Regardless, assuming you're using protocol A for your stacked device's replication (asynchronous) you're still going to quickly fill your TCP send buffers when IO spikes and consequently hit IO wait while the buffer flushes; DRBD needs to put its replicated writes somewhere and can only have so many unacknowledged replicated writes in flight.
IO wait contributes to system load. If you temporarily disconnect the stacked resource does the system load settle? That'd be one way to verify that this is the issue.

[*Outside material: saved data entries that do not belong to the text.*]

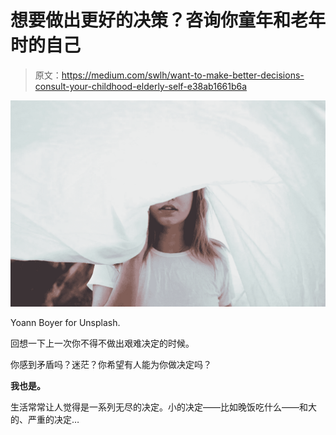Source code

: # 想要做出更好的决策？咨询你童年和老年时的自己

> 原文：<https://medium.com/swlh/want-to-make-better-decisions-consult-your-childhood-elderly-self-e38ab1661b6a>

![](img/f6dd2d79f4df9309d9346742510e1b2f.png)

Yoann Boyer for Unsplash.

回想一下上一次你不得不做出艰难决定的时候。

你感到矛盾吗？迷茫？你希望有人能为你做决定吗？

**我也是。**

生活常常让人觉得是一系列无尽的决定。小的决定——比如晚饭吃什么——和大的、严重的决定…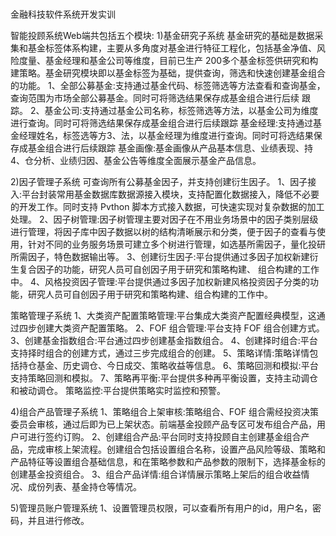 # 
金融科技软件系统开发实训

智能投顾系统Web端共包括五个模块:
1)基金研究子系统
基金研究的基础是数据采集和基金标签体系构建，主要从多角度对基金进行特征工程化，包括基金净值、风险度量、基金经理和基金公司等维度，目前已生产 200多个基金标签供研究和构建策略。基金研究模块即以基金标签为基础，提供查询，筛选和快速创建基金组合的功能。
1、全部公募基金:支持通过基金代码、标签筛选等方法查看和查询基金，查询范围为市场全部公募基金。同时可将筛选结果保存成基金组合进行后续
跟踪。
2、基金公司:支持通过基金公司名称，标签筛选等方法，以基金公司为维度进行查询。同时可将筛选结果保存成基金组合进行后续跟踪
基金经理:支持通过基金经理姓名，标签选等方3、法，以基金经理为维度进行查询。同时可将选结果保存成基金组合进行后续跟踪
基金画像:基金画像从产品基本信息、业绩表现、持4、仓分析、业绩归因、基金公告等维度全面展示基金产品信息。

2)因子管理子系统
可查询所有公募基金因子，并支持创建衍生因子。
1、因子接入:平台封装常用基金数据库数据源接入模块，支持配置化数据接入，降低不必要的开发工作。同时支持 Pvthon 脚本方式接入数据，可快速实现对复杂数据的加工处理。
2、因子树管理:因子树管理主要对因子在不用业务场景中的因子类别层级进行管理，将因子库中因子数据以树的结构清晰展示和分类，便于因子的查看与使用，针对不同的业务服务场景可建立多个树进行管理，如选基所需因子，量化投研所需因子，特色数据输出等。
3、创建衍生因子:平台提供通过多因子加权新建衍生复合因子的功能，研究人员可自创因子用于研究和策略构建、 组合构建的工作中。
4、风格投资因子管理:平台提供通过多因子加权新建风格投资因子分类的功能，研究人员可自创因子用于研究和策略构建、组合构建的工作中。

策略管理子系统
1、大类资产配置策略管理:平台集成大类资产配置经典模型，这通过四步创建大类资产配置策略。
2、FOF 组合管理:平台支持 FOF 组合创建方式。
3、创建基金指数组合:平台通过四步创建基金指数组合。
4、创建择时组合:平台支持择时组合的创建方式，通过三步完成组合的创建。
5、策略详情:策略详情包括持仓基金、历史调仓、今日成交、策略收益等信息。
6、策略回测和模拟:平台支持策略回测和模拟。
7、策略再平衡:平台提供多种再平衡设置，支持主动调仓和被动调仓。
策略监控:平台提供策略实时监控和预警。

4)组合产品管理子系统
1、策略组合上架审核:策略组合、FOF 组合需经投资决策委员会审核，通过后即为已上架状态。前端基金投顾产品专区可发布组合产品，用户可进行签约订购。
2、创建组合产品:平台同时支持投顾自主创建基金组合产品，完成审核上架流程。创建组合包括设置组合名称，设置产品风险等级、策略和产品特征等设置组合基础信息，和在策略参数和产品参数的限制下，选择基金标的创建基金投资组合。
3、组合产品详情:组合详情展示策略上架后的组合收益情况、成份列表、基金持仓等情况。

5)管理员账户管理系统
1、设置管理员权限，可以查看所有用户的id，用户名，密码，并且进行修改。
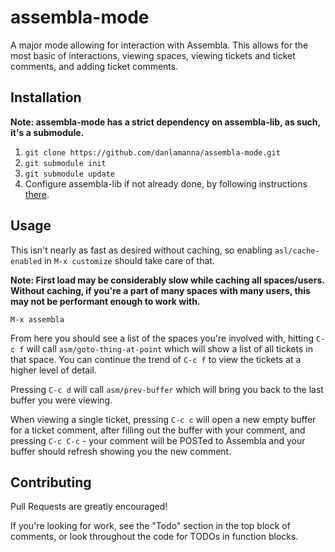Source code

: assembla-mode
===============

A major mode allowing for interaction with Assembla.
This allows for the most basic of interactions, viewing spaces, viewing tickets and ticket comments, and adding ticket comments.

Installation
----
**Note: assembla-mode has a strict dependency on assembla-lib, as such, it's a submodule.**

1) `git clone https://github.com/danlamanna/assembla-mode.git`    
2) `git submodule init`    
3) `git submodule update`    
4) Configure assembla-lib if not already done, by following instructions [there][1].    

Usage
----
This isn't nearly as fast as desired without caching, so enabling `asl/cache-enabled` in `M-x customize` should take care of that.
    
**Note: First load may be considerably slow while caching all spaces/users. Without caching, if you're a part of many
spaces with many users, this may not be performant enough to work with.**

    M-x assembla
From here you should see a list of the spaces you're involved with, hitting `C-c f` will call `asm/goto-thing-at-point`
which will show a list of all tickets in that space. You can continue the trend of `C-c f` to view the tickets at a higher level of detail.

Pressing `C-c d` will call `asm/prev-buffer` which will bring you back to the last buffer you were viewing.

When viewing a single ticket, pressing `C-c c` will open a new empty buffer for a ticket comment, after filling out
the buffer with your comment, and pressing `C-c C-c` - your comment will be POSTed to Assembla and your buffer
should refresh showing you the new comment.

Contributing
----
Pull Requests are greatly encouraged!

If you're looking for work, see the "Todo" section in the top block of comments, or look throughout the
code for TODOs in function blocks.


[1]: https://github.com/danlamanna/assembla-lib
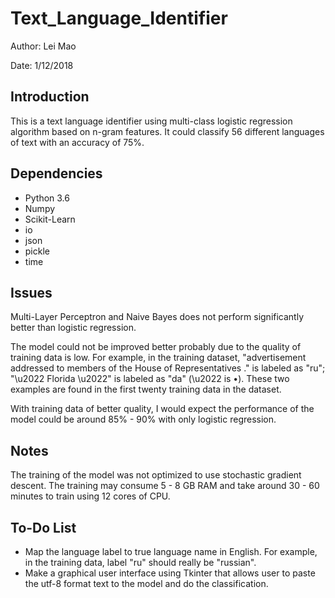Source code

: # Text_Language_Identifier

Author: Lei Mao


Date: 1/12/2018

## Introduction

This is a text language identifier using multi-class logistic regression algorithm based on n-gram features. It could classify 56 different languages of text with an accuracy of 75%. 

## Dependencies

* Python 3.6
* Numpy
* Scikit-Learn
* io
* json
* pickle
* time

## Issues

Multi-Layer Perceptron and Naive Bayes does not perform significantly better than logistic regression. 

The model could not be improved better probably due to the quality of training data is low. For example, in the training dataset, "advertisement addressed to members of the House of Representatives ." is labeled as "ru"; "\u2022 Florida \u2022" is labeled as "da" (\u2022 is •). These two examples are found in the first twenty training data in the dataset. 

With training data of better quality, I  would expect the performance of the model could be around 85% - 90% with only logistic regression.

## Notes

The training of the model was not optimized to use stochastic gradient descent. The training may consume 5 - 8 GB RAM and take around 30 - 60 minutes to train using 12 cores of CPU.

## To-Do List

* Map the language label to true language name in English. For example, in the training data, label "ru" should really be "russian".
* Make a graphical user interface using Tkinter that allows user to paste the utf-8 format text to the model and do the classification.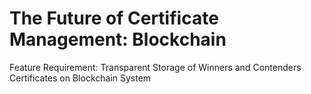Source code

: # The Future of Certificate Management: Blockchain

Feature Requirement: Transparent Storage of Winners and Contenders Certificates on Blockchain System



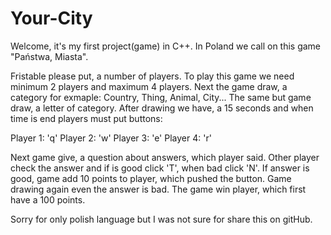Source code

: # Your-City
Welcome, it's my first project(game) in C++.
In Poland we call on this game "Państwa, Miasta".

Fristable please put, a number of players. To play this game we need minimum 2 players and maximum 4 players.
Next the game draw, a category for exmaple: Country, Thing, Animal, City...
The same but game draw, a letter of category. After drawing we have, a 15 seconds and when time is end players must put buttons:

Player 1: 'q'
Player 2: 'w'
Player 3: 'e'
Player 4: 'r'

Next game give, a question about answers, which player said. Other player check the answer and if is good click 'T', when bad click 'N'.
If answer is good, game add 10 points to player, which pushed the button.
Game drawing again even the answer is bad.
The game win player, which first have a 100 points.

Sorry for only polish language but I was not sure for share this on gitHub.

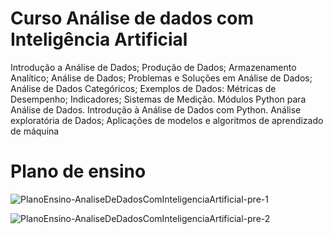 # Curso Análise de dados com Inteligência Artificial

Introdução a Análise de Dados; Produção de Dados; Armazenamento Analítico; Análise de Dados;
Problemas e Soluções em Análise de Dados; Análise de Dados Categóricos; Exemplos de Dados:
Métricas de Desempenho; Indicadores; Sistemas de Medição. Módulos Python para Análise de Dados.
Introdução à Análise de Dados com Python. Análise exploratória de Dados; Aplicações de modelos e
algoritmos de aprendizado de máquina

# Plano de ensino

![PlanoEnsino-AnaliseDeDadosComInteligenciaArtificial-pre-1](https://user-images.githubusercontent.com/123272343/230292698-19a116c0-89a5-404a-ba4b-4209c92cb9c5.png)

![PlanoEnsino-AnaliseDeDadosComInteligenciaArtificial-pre-2](https://user-images.githubusercontent.com/123272343/230292711-c68eddf3-9643-4d87-8d19-87dacf7fba85.png)
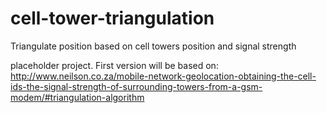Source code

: # cell-tower-triangulation
Triangulate position based on cell towers position and signal strength

placeholder project. First version will be based on:
http://www.neilson.co.za/mobile-network-geolocation-obtaining-the-cell-ids-the-signal-strength-of-surrounding-towers-from-a-gsm-modem/#triangulation-algorithm
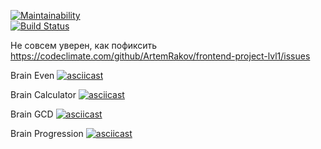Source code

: [![Maintainability](https://api.codeclimate.com/v1/badges/e37220ee41d19b15cfa4/maintainability)](https://codeclimate.com/github/ArtemRakov/frontend-project-lvl1/maintainability)	
[![Build Status](https://travis-ci.org/ArtemRakov/frontend-project-lvl1.svg?branch=master)](https://travis-ci.org/ArtemRakov/frontend-project-lvl1)

Не совсем уверен, как пофиксить https://codeclimate.com/github/ArtemRakov/frontend-project-lvl1/issues

Brain Even
[![asciicast](https://asciinema.org/a/cWqLhK8yli6xXuN8bluNwK0Lm.svg)](https://asciinema.org/a/cWqLhK8yli6xXuN8bluNwK0Lm)

Brain Calculator
[![asciicast](https://asciinema.org/a/H0ExNdZXb0tYxl2lSeX7gaBo0.svg)](https://asciinema.org/a/H0ExNdZXb0tYxl2lSeX7gaBo0)

Brain GCD
[![asciicast](https://asciinema.org/a/9UmVc4qbKK2bBoLdL08V7bYzh.svg)](https://asciinema.org/a/9UmVc4qbKK2bBoLdL08V7bYzh)

Brain Progression
[![asciicast](https://asciinema.org/a/yFQ535QBRXmsIwII90iTkXEpy.svg)](https://asciinema.org/a/yFQ535QBRXmsIwII90iTkXEpy)
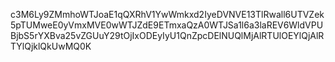 c3M6Ly9ZMmhoWTJoaE1qQXRhV1YwWmkxd2IyeDVNVE13TlRwall6UTVZek5pTUMweE0yVmxMVE0wWTJZdE9ETmxaQzA0WTJSa1l6a3laREV6WldVPUBjbS5rYXBva25vZGUuY29tOjIxODEyIyU1QnZpcDElNUQlMjAlRTUlOEYlQjAlRTYlQjklQkUwMQ0K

You could also look at your TCP buffers with something like netstat or ss to see how full they are when your load is high.
Unless the latency and throughput of the connection between your sites is amazing (dark fiber, or something), you probably need/want to look into using DRBD Proxy from LINBIT; it let's you use system memory to buffer writes.